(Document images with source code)
__________________________________________________
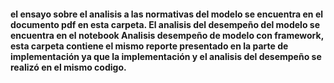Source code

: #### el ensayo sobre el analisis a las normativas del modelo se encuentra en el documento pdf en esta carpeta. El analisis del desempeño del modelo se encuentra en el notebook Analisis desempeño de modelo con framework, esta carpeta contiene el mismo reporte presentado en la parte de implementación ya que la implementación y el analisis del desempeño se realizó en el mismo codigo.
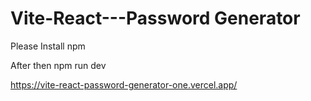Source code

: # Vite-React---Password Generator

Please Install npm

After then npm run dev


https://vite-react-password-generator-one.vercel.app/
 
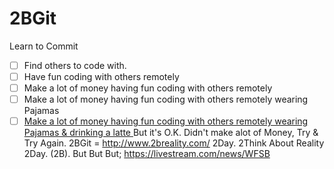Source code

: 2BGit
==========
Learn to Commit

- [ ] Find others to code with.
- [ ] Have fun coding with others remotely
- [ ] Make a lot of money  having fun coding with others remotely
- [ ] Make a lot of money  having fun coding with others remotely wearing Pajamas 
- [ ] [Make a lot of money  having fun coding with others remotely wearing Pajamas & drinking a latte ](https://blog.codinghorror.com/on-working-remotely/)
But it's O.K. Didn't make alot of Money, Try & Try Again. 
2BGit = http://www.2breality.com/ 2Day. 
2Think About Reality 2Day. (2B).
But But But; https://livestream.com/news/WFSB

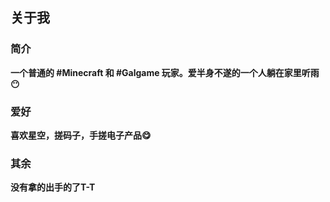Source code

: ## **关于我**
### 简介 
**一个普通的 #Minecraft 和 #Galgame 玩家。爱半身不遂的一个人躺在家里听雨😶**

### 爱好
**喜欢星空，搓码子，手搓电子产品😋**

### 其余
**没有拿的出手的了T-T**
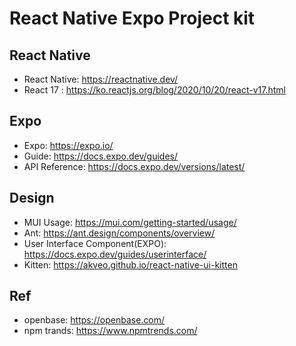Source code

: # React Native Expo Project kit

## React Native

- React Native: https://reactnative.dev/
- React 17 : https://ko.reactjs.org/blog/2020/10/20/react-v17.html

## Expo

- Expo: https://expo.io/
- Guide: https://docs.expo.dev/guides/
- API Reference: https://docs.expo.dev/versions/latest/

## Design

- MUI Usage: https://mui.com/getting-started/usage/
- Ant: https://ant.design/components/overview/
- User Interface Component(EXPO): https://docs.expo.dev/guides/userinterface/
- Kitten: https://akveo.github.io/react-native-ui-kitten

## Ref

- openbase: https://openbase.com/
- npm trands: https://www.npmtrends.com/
__________________________________________________
▶ _TASK PROMPT_
Retype each line above exactly. Leave the images out.

▶ _TASK ANSWER_
Source code

: #### el ensayo sobre el analisis a las normativas del modelo se encuentra en el documento pdf en esta carpeta. El analisis del desempeño del modelo se encuentra en el notebook Analisis desempeño de modelo con framework, esta carpeta contiene el mismo reporte presentado en la parte de implementación ya que la implementación y el analisis del desempeño se realizó en el mismo codigo.
Source code

: # Vite-React---Password Generator

Please Install npm

After then npm run dev


https://vite-react-password-generator-one.vercel.app/
 
Source code

: 2BGit
==========
Learn to Commit

- [ ] Find others to code with.
- [ ] Have fun coding with others remotely
- [ ] Make a lot of money  having fun coding with others remotely
- [ ] Make a lot of money  having fun coding with others remotely wearing Pajamas 
- [ ] [Make a lot of money  having fun coding with others remotely wearing Pajamas & drinking a latte ](https://blog.codinghorror.com/on-working-remotely/)
But it's O.K. Didn't make alot of Money, Try & Try Again. 
2BGit = http://www.2breality.com/ 2Day. 
2Think About Reality 2Day. (2B).
But But But; https://livestream.com/news/WFSB

Source code

: ## **关于我**
### 简介 
**一个普通的 #Minecraft 和 #Galgame 玩家。爱半身不遂的一个人躺在家里听雨😶**

### 爱好
**喜欢星空，搓码子，手搓电子产品😋**

### 其余
**没有拿的出手的了T-T**
Source code

: # React Native Expo Project kit

## React Native

- React Native: https://reactnative.dev/
- React 17 : https://ko.reactjs.org/blog/2020/10/20/react-v17.html

## Expo

- Expo: https://expo.io/
- Guide: https://docs.expo.dev/guides/
- API Reference: https://docs.expo.dev/versions/latest/

## Design

- MUI Usage: https://mui.com/getting-started/usage/
- Ant: https://ant.design/components/overview/
- User Interface Component(EXPO): https://docs.expo.dev/guides/userinterface/
- Kitten: https://akveo.github.io/react-native-ui-kitten

## Ref

- openbase: https://openbase.com/
- npm trands: https://www.npmtrends.com/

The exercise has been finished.